__What to do__: From the records below, please repeat exactly the line that has "- 例：ビットコイン（BTC）という暗号資産", the line that has "ここで、思考実験をしてみましょう。", and every line between them, and nothing else.

Dataset entries:
● ● ● ● ●
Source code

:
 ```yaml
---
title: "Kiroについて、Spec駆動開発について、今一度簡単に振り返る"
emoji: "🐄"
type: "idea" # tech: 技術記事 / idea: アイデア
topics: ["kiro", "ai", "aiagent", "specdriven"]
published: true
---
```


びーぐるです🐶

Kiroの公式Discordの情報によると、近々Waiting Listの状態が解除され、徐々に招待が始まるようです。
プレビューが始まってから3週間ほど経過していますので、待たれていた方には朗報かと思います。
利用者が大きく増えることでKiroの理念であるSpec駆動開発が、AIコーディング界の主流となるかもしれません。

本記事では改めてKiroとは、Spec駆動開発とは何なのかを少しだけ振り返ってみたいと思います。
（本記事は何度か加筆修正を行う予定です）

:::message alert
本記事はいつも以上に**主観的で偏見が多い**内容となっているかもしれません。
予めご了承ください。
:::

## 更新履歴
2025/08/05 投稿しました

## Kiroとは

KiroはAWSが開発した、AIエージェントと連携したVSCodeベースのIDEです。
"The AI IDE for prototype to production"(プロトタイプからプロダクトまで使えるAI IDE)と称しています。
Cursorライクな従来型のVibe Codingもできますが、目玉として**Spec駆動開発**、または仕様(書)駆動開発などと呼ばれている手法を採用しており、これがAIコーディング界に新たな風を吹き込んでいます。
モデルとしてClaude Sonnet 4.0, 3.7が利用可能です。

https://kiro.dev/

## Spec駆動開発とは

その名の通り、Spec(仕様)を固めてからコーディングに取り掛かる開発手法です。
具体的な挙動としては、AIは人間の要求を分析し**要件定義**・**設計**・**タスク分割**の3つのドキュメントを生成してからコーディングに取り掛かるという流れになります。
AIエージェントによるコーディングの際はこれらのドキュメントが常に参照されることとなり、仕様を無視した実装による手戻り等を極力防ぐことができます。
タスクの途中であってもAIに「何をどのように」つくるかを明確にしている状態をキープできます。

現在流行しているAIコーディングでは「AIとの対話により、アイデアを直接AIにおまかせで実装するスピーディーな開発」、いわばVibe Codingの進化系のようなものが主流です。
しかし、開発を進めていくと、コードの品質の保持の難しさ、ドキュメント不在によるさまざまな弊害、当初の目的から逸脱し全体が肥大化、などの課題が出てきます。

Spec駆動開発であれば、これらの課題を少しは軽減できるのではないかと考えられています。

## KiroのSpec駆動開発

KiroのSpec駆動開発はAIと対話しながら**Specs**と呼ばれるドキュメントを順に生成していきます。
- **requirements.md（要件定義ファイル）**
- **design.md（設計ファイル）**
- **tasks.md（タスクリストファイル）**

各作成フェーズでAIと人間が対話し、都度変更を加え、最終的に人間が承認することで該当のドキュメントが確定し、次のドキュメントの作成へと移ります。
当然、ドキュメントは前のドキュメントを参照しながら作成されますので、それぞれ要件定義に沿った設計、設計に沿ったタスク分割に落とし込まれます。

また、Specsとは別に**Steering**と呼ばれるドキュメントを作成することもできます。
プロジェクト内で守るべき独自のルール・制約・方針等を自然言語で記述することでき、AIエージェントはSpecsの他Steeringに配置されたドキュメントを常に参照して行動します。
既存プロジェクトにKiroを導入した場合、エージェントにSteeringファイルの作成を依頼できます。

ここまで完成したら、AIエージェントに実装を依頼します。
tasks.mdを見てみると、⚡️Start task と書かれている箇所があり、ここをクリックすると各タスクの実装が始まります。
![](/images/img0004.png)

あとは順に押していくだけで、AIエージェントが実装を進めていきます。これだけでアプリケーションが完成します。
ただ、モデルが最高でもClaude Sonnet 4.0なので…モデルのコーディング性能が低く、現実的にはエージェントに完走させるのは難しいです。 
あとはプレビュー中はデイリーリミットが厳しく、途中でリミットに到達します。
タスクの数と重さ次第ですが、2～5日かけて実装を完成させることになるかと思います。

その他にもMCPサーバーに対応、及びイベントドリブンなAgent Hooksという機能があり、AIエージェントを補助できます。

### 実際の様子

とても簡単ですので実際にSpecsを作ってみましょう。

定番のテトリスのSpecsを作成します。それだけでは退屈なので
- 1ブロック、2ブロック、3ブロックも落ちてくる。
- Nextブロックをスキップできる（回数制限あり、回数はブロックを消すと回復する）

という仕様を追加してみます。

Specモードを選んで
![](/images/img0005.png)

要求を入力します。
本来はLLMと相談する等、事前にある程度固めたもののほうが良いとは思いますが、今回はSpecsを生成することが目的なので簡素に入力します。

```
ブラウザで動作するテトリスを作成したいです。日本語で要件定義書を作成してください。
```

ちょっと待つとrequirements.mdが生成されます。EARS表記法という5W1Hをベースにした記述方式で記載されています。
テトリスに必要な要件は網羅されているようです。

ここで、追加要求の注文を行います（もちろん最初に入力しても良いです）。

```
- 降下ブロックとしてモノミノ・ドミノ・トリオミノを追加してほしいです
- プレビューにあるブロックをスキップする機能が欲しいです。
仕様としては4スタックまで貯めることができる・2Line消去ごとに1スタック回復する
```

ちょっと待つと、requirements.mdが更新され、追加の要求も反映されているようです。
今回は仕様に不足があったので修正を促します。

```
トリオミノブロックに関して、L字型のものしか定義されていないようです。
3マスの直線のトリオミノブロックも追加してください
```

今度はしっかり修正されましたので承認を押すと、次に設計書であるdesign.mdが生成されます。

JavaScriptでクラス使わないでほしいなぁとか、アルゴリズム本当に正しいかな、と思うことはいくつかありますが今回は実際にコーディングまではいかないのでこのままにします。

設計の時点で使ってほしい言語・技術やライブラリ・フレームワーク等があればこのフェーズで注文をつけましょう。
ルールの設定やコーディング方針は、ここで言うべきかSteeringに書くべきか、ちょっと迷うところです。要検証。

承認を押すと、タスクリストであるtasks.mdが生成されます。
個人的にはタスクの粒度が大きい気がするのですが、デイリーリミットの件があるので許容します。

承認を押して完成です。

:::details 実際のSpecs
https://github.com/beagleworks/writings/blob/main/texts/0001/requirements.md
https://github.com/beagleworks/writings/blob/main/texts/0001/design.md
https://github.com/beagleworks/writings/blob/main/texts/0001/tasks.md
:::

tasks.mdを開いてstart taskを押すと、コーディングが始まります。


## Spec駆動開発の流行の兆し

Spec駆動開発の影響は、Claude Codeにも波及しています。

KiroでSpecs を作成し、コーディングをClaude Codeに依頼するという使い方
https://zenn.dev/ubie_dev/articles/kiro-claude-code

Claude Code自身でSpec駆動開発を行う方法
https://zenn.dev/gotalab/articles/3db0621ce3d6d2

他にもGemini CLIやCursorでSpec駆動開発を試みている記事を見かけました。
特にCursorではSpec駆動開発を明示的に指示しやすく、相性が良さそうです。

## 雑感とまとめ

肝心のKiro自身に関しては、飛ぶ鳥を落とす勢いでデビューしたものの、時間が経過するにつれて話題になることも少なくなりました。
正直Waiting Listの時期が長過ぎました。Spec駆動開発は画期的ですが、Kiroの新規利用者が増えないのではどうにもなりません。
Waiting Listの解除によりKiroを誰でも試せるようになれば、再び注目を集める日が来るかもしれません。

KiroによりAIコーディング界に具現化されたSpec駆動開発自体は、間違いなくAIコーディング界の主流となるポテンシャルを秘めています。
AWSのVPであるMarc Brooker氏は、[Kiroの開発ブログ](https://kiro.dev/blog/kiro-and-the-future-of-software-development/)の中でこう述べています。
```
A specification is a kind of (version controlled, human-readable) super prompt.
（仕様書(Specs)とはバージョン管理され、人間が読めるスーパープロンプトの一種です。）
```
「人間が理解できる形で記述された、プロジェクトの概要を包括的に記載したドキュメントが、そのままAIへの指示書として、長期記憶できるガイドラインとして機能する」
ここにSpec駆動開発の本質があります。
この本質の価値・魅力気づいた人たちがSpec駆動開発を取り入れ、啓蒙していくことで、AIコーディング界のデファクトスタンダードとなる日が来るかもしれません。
● ● ● ● ●
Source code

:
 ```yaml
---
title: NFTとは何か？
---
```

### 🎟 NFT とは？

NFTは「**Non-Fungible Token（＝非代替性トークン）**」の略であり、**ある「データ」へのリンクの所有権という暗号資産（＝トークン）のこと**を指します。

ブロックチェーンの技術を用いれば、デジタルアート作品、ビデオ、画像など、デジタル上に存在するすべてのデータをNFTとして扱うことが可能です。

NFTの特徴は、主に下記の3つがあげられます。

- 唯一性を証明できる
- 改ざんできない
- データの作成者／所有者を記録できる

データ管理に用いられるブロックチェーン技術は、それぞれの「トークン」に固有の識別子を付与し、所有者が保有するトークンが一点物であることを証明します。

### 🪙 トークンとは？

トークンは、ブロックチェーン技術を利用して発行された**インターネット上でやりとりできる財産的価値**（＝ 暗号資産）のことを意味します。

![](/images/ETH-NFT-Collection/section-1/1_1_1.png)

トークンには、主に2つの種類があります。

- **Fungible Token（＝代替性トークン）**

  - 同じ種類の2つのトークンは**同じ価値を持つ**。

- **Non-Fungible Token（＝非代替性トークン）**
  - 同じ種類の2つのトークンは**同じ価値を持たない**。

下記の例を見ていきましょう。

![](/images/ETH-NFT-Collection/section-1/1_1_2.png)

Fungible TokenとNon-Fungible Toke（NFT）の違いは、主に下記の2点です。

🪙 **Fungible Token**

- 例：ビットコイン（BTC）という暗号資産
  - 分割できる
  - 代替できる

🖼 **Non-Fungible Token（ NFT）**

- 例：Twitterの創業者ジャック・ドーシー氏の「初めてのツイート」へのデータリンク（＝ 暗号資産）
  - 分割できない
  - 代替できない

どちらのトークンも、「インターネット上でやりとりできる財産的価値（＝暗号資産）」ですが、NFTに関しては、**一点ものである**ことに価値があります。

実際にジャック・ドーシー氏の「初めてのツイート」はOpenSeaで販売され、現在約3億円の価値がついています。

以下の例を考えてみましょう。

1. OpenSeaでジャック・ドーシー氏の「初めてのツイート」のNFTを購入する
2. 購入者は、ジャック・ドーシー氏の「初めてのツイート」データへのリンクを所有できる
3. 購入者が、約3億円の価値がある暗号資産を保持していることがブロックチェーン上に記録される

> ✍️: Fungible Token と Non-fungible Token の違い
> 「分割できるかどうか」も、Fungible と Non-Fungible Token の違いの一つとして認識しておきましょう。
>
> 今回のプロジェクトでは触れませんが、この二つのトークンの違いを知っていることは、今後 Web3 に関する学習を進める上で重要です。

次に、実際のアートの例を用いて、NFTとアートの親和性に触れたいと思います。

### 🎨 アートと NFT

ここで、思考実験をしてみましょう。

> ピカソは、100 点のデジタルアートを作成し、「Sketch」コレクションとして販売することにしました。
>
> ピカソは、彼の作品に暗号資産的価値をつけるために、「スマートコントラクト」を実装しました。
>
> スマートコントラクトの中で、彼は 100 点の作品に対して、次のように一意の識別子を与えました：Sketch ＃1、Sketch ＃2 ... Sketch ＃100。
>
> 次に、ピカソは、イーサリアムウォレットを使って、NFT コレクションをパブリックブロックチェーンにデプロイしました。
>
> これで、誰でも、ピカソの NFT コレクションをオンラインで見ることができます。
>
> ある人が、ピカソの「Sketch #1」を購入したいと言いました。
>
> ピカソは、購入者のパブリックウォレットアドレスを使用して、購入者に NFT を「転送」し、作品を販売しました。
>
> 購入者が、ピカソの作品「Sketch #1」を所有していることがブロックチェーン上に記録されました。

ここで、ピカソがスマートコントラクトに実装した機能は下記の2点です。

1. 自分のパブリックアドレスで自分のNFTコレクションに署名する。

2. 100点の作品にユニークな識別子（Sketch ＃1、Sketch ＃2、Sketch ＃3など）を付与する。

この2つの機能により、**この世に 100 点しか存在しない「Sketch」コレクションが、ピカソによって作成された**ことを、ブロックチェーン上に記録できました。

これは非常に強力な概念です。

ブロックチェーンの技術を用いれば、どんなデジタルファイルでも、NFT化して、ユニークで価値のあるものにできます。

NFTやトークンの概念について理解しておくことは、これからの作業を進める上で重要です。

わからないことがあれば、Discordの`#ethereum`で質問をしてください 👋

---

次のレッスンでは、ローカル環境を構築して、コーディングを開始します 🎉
● ● ● ● ●
__Answer box__:
- 例：ビットコイン（BTC）という暗号資産
  - 分割できる
  - 代替できる

🖼 **Non-Fungible Token（ NFT）**

- 例：Twitterの創業者ジャック・ドーシー氏の「初めてのツイート」へのデータリンク（＝ 暗号資産）
  - 分割できない
  - 代替できない

どちらのトークンも、「インターネット上でやりとりできる財産的価値（＝暗号資産）」ですが、NFTに関しては、**一点ものである**ことに価値があります。

実際にジャック・ドーシー氏の「初めてのツイート」はOpenSeaで販売され、現在約3億円の価値がついています。

以下の例を考えてみましょう。

1. OpenSeaでジャック・ドーシー氏の「初めてのツイート」のNFTを購入する
2. 購入者は、ジャック・ドーシー氏の「初めてのツイート」データへのリンクを所有できる
3. 購入者が、約3億円の価値がある暗号資産を保持していることがブロックチェーン上に記録される

> ✍️: Fungible Token と Non-fungible Token の違い
> 「分割できるかどうか」も、Fungible と Non-Fungible Token の違いの一つとして認識しておきましょう。
>
> 今回のプロジェクトでは触れませんが、この二つのトークンの違いを知っていることは、今後 Web3 に関する学習を進める上で重要です。

次に、実際のアートの例を用いて、NFTとアートの親和性に触れたいと思います。

### 🎨 アートと NFT

ここで、思考実験をしてみましょう。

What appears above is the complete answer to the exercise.